It is quite common for a device to support more than 32bit but less than
64bit for DMA, for example, GPUs often support 42..50bits. However
the pseries platform only allows huge DMA window (the one which allows
the use of more than 2GB of DMA space) for 64bit-capable devices mostly
because:

1. we may have 32bit and >32bit devices on the same IOMMU domain and
we cannot place the new big window where the 32bit one is located;

2. the existing hardware only supports the second window at very high
offset of 1<<59 == 0x0800.0000.0000.0000.

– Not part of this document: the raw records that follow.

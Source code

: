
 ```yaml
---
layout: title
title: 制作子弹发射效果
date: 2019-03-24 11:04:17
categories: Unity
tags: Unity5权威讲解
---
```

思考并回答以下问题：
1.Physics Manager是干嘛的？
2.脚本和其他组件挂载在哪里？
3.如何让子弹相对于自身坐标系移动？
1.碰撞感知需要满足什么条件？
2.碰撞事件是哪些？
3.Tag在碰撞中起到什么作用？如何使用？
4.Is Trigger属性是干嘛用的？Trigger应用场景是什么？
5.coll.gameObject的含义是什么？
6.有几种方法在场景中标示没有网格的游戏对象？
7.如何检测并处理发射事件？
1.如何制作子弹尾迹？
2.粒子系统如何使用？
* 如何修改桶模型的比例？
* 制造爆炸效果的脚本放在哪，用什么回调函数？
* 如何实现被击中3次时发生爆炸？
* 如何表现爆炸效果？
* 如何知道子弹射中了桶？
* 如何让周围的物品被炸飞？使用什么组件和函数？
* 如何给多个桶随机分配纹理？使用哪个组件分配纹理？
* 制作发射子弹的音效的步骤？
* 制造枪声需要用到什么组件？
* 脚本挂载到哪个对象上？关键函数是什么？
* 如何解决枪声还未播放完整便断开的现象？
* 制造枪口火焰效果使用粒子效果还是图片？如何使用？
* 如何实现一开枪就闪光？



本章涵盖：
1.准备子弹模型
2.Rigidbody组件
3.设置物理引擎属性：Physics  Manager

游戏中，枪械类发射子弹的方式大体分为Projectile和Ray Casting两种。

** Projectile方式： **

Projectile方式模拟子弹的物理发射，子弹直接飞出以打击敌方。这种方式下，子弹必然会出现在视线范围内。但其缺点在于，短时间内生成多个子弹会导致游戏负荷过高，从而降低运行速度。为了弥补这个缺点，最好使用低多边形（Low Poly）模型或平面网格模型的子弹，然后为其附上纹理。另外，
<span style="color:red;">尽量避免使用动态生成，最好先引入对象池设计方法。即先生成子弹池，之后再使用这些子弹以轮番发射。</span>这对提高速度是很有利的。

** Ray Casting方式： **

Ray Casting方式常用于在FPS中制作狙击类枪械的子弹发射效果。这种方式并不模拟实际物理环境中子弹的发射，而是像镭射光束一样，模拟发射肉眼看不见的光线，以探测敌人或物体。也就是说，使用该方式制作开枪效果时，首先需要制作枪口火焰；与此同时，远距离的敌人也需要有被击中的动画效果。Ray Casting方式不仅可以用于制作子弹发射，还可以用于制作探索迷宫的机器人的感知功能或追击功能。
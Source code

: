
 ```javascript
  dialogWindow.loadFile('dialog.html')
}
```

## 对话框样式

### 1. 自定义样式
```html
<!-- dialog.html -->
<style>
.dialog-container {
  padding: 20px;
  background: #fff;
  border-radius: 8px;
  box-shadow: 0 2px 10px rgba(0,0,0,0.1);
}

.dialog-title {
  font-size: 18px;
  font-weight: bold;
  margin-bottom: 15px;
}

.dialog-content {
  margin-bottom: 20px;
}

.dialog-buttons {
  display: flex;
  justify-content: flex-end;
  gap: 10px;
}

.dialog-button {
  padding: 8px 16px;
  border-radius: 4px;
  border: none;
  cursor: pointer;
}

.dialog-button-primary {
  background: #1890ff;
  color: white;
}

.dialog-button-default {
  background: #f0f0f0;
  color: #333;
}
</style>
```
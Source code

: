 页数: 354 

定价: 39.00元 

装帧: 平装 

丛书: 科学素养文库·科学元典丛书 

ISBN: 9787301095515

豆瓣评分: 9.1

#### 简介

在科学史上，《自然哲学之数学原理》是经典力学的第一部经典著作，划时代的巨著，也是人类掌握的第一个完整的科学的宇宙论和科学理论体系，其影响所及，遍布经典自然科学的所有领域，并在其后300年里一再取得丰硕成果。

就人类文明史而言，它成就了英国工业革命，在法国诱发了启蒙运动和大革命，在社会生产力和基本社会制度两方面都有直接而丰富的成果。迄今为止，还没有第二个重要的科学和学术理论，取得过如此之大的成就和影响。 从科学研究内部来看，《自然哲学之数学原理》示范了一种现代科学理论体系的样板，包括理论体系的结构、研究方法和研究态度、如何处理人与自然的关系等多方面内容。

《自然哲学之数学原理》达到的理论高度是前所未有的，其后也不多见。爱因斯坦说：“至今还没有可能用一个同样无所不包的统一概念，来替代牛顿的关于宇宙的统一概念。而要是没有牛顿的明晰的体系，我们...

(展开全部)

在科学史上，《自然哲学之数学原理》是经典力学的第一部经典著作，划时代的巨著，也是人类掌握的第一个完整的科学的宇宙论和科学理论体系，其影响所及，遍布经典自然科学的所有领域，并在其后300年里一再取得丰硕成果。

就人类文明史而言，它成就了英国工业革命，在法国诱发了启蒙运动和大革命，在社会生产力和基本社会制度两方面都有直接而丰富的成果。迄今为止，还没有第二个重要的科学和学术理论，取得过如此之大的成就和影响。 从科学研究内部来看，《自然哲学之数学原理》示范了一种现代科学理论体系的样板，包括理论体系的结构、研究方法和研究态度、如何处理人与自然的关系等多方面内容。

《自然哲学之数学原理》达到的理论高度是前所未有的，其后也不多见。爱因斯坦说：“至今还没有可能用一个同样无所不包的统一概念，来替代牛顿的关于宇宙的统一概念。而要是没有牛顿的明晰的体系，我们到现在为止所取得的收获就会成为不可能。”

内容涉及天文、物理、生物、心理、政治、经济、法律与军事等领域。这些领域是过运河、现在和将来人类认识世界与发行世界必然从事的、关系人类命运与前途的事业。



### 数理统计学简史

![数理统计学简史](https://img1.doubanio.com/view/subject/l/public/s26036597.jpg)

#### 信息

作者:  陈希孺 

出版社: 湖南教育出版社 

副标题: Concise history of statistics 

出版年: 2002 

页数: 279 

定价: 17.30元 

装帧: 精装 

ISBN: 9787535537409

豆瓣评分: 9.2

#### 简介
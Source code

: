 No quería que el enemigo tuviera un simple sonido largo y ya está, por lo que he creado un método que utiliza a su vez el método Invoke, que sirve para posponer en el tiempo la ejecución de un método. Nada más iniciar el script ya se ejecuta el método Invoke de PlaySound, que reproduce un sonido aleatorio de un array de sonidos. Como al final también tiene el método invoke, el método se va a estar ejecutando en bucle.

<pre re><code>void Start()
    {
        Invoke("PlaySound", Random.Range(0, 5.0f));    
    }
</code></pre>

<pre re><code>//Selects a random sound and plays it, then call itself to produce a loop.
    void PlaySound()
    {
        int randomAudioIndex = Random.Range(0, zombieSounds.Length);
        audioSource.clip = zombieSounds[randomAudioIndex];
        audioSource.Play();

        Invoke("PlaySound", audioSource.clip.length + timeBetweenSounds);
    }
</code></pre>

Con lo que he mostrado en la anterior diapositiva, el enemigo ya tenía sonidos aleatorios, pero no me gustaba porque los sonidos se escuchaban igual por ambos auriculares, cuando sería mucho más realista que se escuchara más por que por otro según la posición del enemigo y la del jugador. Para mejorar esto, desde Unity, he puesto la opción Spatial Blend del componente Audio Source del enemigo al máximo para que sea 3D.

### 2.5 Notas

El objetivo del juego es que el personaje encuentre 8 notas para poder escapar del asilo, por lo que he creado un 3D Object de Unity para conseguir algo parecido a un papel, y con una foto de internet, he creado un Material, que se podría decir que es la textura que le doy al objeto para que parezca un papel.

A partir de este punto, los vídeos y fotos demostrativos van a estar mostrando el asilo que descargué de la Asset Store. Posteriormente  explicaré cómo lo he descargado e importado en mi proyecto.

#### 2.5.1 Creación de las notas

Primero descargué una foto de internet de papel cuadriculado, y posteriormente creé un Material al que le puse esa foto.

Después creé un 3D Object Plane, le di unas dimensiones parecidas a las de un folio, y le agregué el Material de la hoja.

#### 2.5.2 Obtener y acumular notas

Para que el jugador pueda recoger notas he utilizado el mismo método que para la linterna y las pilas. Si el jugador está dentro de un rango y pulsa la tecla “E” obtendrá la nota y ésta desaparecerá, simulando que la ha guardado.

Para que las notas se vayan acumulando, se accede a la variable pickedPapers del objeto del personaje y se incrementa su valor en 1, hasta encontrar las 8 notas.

So in order to allow 33..59bit DMA, we have to remove the default DMA
window and place a huge one there instead.

The PAPR spec says that the platform may decide not to use the default
window and remove it using DDW RTAS calls. There are few possible ways
for the platform to decide:

1. look at the device IDs and decide in advance that such and such
devices are capable of more than 32bit DMA (powernv's sketchy bypass
does something like this - it drops the default window if all devices
on the PE are from the same vendor) - this is not great as involves
guessing because, unlike sketchy bypass, the GPU case involves 2 vendor
ids and does not scale;

2. advertise 1 available DMA window in the hypervisor via
ibm,query-pe-dma-window so the pseries platform could take it as a clue
that if more bits for DMA are needed, it has to remove the default
window - this is not great as it is implicit clue rather than direct
instruction;

3. removing the default DMA window at all it not really an option as
PAPR mandates its presense at the guest boot time;

4. make the hypervisor explicitly tell the guest that the default window
is better be removed so the guest does not have to think hard and can
simply do what requested and this is what this patch does.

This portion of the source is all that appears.